There is a growing realisation that a further slowdown could lead to serious social problems, the stringent lockdowns have resulted in growing unemployment.

A number of steps have been taken to prevent the slowdown, such as Real Estate Sector and steps for Small Medium Enterprises. In August 2022, the Chinese government offered support to the tune of US $29 billion to Chinese real estate developers so that they can complete stalled projects and deliver them to home buyers. Earlier this year, China’s government announced that it would provide fiscal concessions and tax exemptions to MSME’s to small businesses in China. One of the key factors behind this course correction by Xi Jinping  was the 20th national congress of the Communist Party will be held from October 16, 2022 (Xi Jinping is likely to secure a third-term and also consolidate his hold over the party and consolidate his position as the most powerful leader after Mao Zedong)
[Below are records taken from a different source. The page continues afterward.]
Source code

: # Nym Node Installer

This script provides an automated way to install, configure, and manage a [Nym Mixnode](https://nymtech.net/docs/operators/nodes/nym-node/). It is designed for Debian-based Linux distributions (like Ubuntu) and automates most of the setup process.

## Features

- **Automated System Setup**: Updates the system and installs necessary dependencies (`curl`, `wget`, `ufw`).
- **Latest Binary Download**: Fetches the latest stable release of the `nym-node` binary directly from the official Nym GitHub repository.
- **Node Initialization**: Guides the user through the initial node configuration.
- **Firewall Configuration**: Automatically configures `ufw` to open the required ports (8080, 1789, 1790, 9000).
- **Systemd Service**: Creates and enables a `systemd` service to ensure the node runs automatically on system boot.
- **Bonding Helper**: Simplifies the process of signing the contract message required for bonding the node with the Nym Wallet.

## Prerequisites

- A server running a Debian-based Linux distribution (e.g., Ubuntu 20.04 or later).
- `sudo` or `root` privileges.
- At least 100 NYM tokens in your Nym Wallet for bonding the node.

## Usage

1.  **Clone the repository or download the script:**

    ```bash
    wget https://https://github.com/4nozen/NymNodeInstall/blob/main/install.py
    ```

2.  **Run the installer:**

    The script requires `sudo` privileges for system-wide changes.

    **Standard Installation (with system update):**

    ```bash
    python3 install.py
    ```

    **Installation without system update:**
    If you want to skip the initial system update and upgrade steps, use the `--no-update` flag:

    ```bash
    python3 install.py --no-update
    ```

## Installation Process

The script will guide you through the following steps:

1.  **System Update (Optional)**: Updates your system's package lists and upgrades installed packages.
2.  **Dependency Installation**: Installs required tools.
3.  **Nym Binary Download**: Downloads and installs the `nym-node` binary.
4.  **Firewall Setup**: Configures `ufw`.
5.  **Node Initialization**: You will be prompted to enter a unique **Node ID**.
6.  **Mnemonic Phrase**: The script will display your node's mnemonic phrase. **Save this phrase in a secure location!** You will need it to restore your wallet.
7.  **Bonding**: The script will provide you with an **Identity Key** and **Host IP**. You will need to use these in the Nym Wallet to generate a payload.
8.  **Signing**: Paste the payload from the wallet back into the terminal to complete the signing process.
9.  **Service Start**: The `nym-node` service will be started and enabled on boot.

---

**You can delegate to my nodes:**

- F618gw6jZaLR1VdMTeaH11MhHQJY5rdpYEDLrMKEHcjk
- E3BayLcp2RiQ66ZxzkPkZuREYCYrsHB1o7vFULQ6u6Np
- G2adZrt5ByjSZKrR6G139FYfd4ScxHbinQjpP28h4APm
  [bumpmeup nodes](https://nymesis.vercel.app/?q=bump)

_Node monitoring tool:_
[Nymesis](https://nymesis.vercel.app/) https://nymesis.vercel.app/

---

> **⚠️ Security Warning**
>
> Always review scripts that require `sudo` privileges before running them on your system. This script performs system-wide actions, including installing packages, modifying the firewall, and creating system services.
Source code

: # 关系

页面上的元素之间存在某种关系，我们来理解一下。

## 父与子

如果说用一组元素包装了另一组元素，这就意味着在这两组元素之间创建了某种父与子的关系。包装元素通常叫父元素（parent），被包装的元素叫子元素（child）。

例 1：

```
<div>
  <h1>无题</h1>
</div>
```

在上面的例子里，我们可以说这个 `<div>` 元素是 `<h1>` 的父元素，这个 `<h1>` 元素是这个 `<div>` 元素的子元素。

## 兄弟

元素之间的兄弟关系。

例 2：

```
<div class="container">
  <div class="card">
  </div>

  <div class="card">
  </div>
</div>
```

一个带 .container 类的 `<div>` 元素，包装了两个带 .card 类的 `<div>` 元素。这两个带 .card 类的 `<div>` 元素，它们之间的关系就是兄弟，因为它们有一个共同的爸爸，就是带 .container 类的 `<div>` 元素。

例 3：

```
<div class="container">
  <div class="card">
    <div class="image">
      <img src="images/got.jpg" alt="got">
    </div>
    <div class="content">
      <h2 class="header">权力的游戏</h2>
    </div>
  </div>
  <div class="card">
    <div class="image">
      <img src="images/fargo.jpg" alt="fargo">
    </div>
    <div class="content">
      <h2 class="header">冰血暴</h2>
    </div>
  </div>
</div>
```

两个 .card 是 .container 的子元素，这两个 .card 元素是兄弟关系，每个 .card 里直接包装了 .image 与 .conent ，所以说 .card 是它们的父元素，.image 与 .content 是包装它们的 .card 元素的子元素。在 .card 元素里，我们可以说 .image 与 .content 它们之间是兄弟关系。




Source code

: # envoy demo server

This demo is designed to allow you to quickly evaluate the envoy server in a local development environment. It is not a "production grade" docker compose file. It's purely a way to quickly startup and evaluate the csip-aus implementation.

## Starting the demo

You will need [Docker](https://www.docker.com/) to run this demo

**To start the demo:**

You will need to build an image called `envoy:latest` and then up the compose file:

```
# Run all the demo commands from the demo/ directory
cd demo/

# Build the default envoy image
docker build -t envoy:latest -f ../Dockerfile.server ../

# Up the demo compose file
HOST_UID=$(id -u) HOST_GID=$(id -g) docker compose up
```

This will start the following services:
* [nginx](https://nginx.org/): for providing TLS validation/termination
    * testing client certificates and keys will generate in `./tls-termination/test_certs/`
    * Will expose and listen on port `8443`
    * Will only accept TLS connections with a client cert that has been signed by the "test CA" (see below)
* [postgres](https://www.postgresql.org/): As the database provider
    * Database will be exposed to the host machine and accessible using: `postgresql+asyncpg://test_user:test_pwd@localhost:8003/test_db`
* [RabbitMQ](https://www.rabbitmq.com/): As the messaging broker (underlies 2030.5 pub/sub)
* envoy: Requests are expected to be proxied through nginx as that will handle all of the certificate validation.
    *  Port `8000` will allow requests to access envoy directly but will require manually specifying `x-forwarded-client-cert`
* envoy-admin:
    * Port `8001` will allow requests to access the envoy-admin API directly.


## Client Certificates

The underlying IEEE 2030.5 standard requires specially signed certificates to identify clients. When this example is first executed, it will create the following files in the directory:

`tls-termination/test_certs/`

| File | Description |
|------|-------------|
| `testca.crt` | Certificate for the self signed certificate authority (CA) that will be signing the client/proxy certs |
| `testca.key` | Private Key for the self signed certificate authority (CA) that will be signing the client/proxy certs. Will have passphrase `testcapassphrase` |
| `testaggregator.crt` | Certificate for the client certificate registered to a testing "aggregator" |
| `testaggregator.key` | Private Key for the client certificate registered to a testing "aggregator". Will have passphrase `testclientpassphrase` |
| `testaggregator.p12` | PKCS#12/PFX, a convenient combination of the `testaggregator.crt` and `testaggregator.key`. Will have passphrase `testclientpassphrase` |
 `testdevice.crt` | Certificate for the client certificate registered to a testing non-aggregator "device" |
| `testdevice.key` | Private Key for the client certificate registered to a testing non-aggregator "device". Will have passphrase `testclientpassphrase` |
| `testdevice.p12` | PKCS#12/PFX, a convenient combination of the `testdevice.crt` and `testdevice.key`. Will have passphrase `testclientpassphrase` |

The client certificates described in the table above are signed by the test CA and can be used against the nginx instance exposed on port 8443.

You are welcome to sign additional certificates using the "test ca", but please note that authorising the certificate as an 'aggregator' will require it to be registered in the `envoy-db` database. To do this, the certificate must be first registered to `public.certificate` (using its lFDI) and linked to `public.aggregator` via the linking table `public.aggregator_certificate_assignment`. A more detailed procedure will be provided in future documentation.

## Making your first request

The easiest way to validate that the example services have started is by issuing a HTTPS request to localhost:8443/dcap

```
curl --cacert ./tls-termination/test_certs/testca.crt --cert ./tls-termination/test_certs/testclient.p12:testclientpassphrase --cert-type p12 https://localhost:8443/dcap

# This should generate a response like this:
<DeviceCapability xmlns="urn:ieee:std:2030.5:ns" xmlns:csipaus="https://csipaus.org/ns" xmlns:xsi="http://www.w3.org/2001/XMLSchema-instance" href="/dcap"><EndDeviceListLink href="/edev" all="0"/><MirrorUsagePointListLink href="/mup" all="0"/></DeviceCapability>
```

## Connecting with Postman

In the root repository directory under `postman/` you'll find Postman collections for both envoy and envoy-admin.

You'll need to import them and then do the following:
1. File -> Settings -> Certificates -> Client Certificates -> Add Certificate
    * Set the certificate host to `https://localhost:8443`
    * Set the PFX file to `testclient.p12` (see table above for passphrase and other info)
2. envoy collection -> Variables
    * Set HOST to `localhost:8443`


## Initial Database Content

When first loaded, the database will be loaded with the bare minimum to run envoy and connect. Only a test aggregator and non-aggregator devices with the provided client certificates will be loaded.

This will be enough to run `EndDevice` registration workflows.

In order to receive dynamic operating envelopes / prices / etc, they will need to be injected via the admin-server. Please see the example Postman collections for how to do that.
Challenges still persist for China’s economy

Reports of multilateral agencies clearly point to China’s growth in 2022 being well below earlier estimates and targets. According to a World Bank Report, growth in 2022 for the Asia-Pacific region is likely to be a little over 3% (3.2%), while China’s growth is likely to be 2.8%. China had targeted a growth of 5%, and even multilateral agencies had estimated that the country would grow at over 5%

An Asian Development Bank (ADB) report which estimated that China’s growth will be a little over 3% states that ‘developing’ Asia  (which includes Cambodia, Bangladesh, Nepal, Myanmar, Sri Lanka etc) will grow at over 5% and highlights a significant point, that the last time China grew slower than the rest of Asia was in 1990, when China grew at below 4% (3.9%) and the rest of the region grew at 6.9%. Emerging Asian economies which include China, India, Indonesia, Thailand, the Philippines and Vietnam are likely to grow at 4.3% in 2022 and 4.9% in 2023 again a drop from earlier estimates.

It would be pertinent to point out, that a number of foreign investors in China have also complained about the lockdowns and restrictions. While in the short run, it is unlikely that they will shift their operations in a big way, they are likely to look for alternatives.

In contrast to China, the rest of the region has benefited from easing out covid19 restrictions. Says the ADB report:

‘Easing pandemic restrictions, increasing immunization, falling Covid-19 mortality rates, and the less severe health impact of the Omicron variant are underpinning improved mobility in much of the region’

Can ASEAN and South Asia benefit from China’s slowdown?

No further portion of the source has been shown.